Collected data
------------------------------------

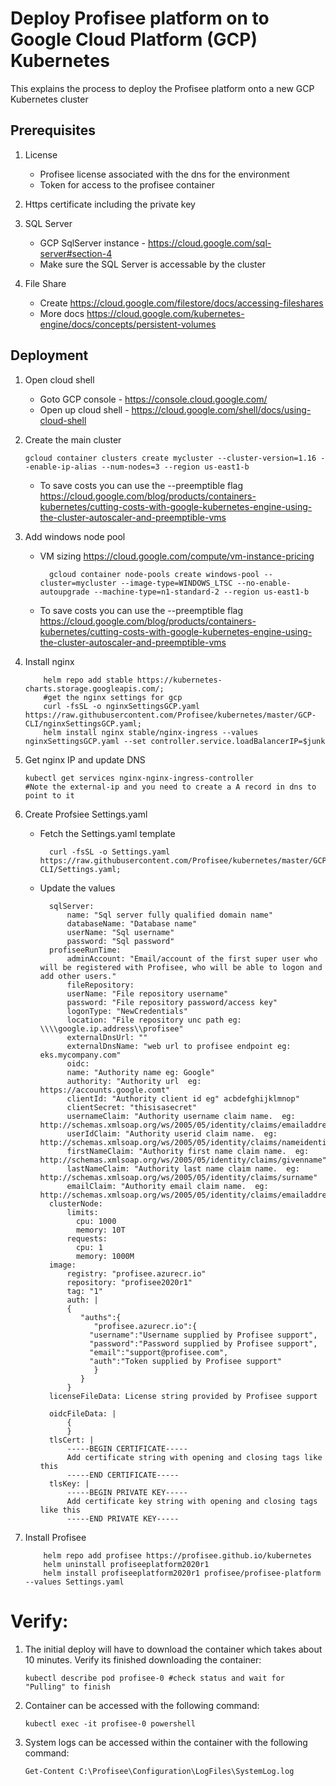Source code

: # Deploy Profisee platform on to Google Cloud Platform (GCP) Kubernetes

This explains the process to deploy the Profisee platform onto a new GCP Kubernetes cluster

## Prerequisites

1.  License
    - Profisee license associated with the dns for the environment
    - Token for access to the profisee container

2.  Https certificate including the private key

3.  SQL Server
    - GCP SqlServer instance - https://cloud.google.com/sql-server#section-4
    - Make sure the SQL Server is accessable by the cluster

4.  File Share
    - Create https://cloud.google.com/filestore/docs/accessing-fileshares
	- More docs https://cloud.google.com/kubernetes-engine/docs/concepts/persistent-volumes
        
 
## Deployment

1.  Open cloud shell
	- Goto GCP console - https://console.cloud.google.com/
	- Open up cloud shell - https://cloud.google.com/shell/docs/using-cloud-shell
    
2.  Create the main cluster
    
        gcloud container clusters create mycluster --cluster-version=1.16 --enable-ip-alias --num-nodes=3 --region us-east1-b
	- To save costs you can use the --preemptible flag https://cloud.google.com/blog/products/containers-kubernetes/cutting-costs-with-google-kubernetes-engine-using-the-cluster-autoscaler-and-preemptible-vms		
	

3.  Add windows node pool
	- VM sizing https://cloud.google.com/compute/vm-instance-pricing
    
        	gcloud container node-pools create windows-pool --cluster=mycluster --image-type=WINDOWS_LTSC --no-enable-autoupgrade --machine-type=n1-standard-2 --region us-east1-b
	
	- To save costs you can use the --preemptible flag https://cloud.google.com/blog/products/containers-kubernetes/cutting-costs-with-google-kubernetes-engine-using-the-cluster-autoscaler-and-preemptible-vms

3.  Install nginx

            helm repo add stable https://kubernetes-charts.storage.googleapis.com/;
            #get the nginx settings for gcp
            curl -fsSL -o nginxSettingsGCP.yaml https://raw.githubusercontent.com/Profisee/kubernetes/master/GCP-CLI/nginxSettingsGCP.yaml;
            helm install nginx stable/nginx-ingress --values nginxSettingsGCP.yaml --set controller.service.loadBalancerIP=$junk
    
3.  Get nginx IP and update DNS
    
        kubectl get services nginx-nginx-ingress-controller
        #Note the external-ip and you need to create a A record in dns to point to it

4.  Create Profsiee Settings.yaml
    - Fetch the Settings.yaml template
      
            curl -fsSL -o Settings.yaml https://raw.githubusercontent.com/Profisee/kubernetes/master/GCP-CLI/Settings.yaml;
    - Update the values
    
			sqlServer: 
			    name: "Sql server fully qualified domain name"
			    databaseName: "Database name"
			    userName: "Sql username"
			    password: "Sql password"
			profiseeRunTime:
			    adminAccount: "Email/account of the first super user who will be registered with Profisee, who will be able to logon and add other users."
			    fileRepository:
				userName: "File repository username"
				password: "File repository password/access key"
				logonType: "NewCredentials"
				location: "File repository unc path eg: \\\\google.ip.address\\profisee"
			    externalDnsUrl: ""
			    externalDnsName: "web url to profisee endpoint eg: eks.mycompany.com"
			    oidc:
				name: "Authority name eg: Google"
				authority: "Authority url  eg: https://accounts.google.comt"
				clientId: "Authority client id eg" acbdefghijklmnop"
				clientSecret: "thisisasecret"
				usernameClaim: "Authority username claim name.  eg: http://schemas.xmlsoap.org/ws/2005/05/identity/claims/emailaddress"
				userIdClaim: "Authority userid claim name.  eg: http://schemas.xmlsoap.org/ws/2005/05/identity/claims/nameidentifier"
				firstNameClaim: "Authority first name claim name.  eg: http://schemas.xmlsoap.org/ws/2005/05/identity/claims/givenname"
				lastNameClaim: "Authority last name claim name.  eg: http://schemas.xmlsoap.org/ws/2005/05/identity/claims/surname"
				emailClaim: "Authority email claim name.  eg: http://schemas.xmlsoap.org/ws/2005/05/identity/claims/emailaddress"
			clusterNode:
			    limits:
			      cpu: 1000
			      memory: 10T
			    requests:
			      cpu: 1
			      memory: 1000M        
			image:
			    registry: "profisee.azurecr.io"
			    repository: "profisee2020r1"
			    tag: "1"
			    auth: |
				{
				   "auths":{
				      "profisee.azurecr.io":{
					 "username":"Username supplied by Profisee support",
					 "password":"Password supplied by Profisee support",
					 "email":"support@profisee.com",
					 "auth":"Token supplied by Profisee support"
				      }
				   }
				}
			licenseFileData: License string provided by Profisee support

			oidcFileData: |
			    {      
			    }
			tlsCert: |
			    -----BEGIN CERTIFICATE-----
			    Add certificate string with opening and closing tags like this
			    -----END CERTIFICATE-----
			tlsKey: |
			    -----BEGIN PRIVATE KEY-----
			    Add certificate key string with opening and closing tags like this
			    -----END PRIVATE KEY-----

5.  Install Profisee

            helm repo add profisee https://profisee.github.io/kubernetes
            helm uninstall profiseeplatform2020r1
            helm install profiseeplatform2020r1 profisee/profisee-platform --values Settings.yaml
            
# Verify:

1.  The initial deploy will have to download the container which takes about 10 minutes.  Verify its finished downloading the container:

		kubectl describe pod profisee-0 #check status and wait for "Pulling" to finish

1.  Container can be accessed with the following command:
    
        kubectl exec -it profisee-0 powershell

2.  System logs can be accessed within the container with the following command:
    
        Get-Content C:\Profisee\Configuration\LogFiles\SystemLog.log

------------------------------------

Wherever the word "will" occurs in the data, copy that whole line.

			    adminAccount: "Email/account of the first super user who will be registered with Profisee, who will be able to logon and add other users."
1.  The initial deploy will have to download the container which takes about 10 minutes.  Verify its finished downloading the container:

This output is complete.